Start of SUPPLIED DATA

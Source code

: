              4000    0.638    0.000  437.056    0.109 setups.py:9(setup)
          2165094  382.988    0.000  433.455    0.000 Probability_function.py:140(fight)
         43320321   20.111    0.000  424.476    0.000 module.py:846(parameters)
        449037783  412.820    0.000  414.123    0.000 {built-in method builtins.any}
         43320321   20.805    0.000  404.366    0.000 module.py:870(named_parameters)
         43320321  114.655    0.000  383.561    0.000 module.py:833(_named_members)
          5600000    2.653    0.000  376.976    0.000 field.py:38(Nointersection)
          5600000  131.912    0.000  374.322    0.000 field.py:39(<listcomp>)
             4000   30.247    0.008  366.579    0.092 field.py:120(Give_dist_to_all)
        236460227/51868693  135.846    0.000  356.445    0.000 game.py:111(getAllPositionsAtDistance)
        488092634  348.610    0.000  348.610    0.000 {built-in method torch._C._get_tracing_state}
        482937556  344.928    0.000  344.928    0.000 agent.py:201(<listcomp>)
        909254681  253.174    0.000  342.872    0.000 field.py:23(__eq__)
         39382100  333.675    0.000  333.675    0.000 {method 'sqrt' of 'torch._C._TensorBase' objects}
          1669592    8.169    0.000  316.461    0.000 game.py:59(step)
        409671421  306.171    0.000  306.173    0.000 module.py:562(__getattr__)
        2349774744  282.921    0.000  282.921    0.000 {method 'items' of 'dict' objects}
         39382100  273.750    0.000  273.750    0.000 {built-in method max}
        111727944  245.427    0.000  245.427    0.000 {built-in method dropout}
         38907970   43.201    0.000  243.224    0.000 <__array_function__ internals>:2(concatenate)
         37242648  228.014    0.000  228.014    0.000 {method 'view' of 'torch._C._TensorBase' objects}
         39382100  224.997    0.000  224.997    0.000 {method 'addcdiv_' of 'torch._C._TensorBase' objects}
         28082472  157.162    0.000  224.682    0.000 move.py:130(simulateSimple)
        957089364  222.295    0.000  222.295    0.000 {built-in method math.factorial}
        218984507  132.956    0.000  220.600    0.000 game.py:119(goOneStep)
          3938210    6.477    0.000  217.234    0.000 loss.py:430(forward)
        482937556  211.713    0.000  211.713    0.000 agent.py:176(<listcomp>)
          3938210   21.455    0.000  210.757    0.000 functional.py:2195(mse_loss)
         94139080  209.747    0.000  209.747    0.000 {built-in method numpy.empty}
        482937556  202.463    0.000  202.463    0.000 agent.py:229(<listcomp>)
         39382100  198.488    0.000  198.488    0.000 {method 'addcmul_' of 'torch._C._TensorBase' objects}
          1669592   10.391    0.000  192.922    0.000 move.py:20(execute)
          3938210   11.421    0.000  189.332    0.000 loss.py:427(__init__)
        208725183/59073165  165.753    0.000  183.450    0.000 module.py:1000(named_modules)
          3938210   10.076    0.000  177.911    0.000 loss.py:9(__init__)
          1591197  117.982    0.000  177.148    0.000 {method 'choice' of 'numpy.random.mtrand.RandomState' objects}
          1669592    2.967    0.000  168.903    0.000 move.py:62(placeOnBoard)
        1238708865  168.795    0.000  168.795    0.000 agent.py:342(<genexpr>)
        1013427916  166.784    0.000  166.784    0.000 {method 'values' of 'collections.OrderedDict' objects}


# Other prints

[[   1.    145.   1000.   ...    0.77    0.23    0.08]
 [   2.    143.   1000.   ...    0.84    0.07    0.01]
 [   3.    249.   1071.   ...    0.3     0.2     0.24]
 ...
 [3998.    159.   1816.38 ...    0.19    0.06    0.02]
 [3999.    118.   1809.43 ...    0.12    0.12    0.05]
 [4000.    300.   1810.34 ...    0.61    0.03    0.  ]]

End of SUPPLIED DATA

**WHAT YOU WILL DO:** Whenever "move" shows up in a line of the listing, copy that whole line.

**RESPONSE FOR THIS EXERCISE:**
         28082472  157.162    0.000  224.682    0.000 move.py:130(simulateSimple)
          1669592   10.391    0.000  192.922    0.000 move.py:20(execute)
          1669592    2.967    0.000  168.903    0.000 move.py:62(placeOnBoard)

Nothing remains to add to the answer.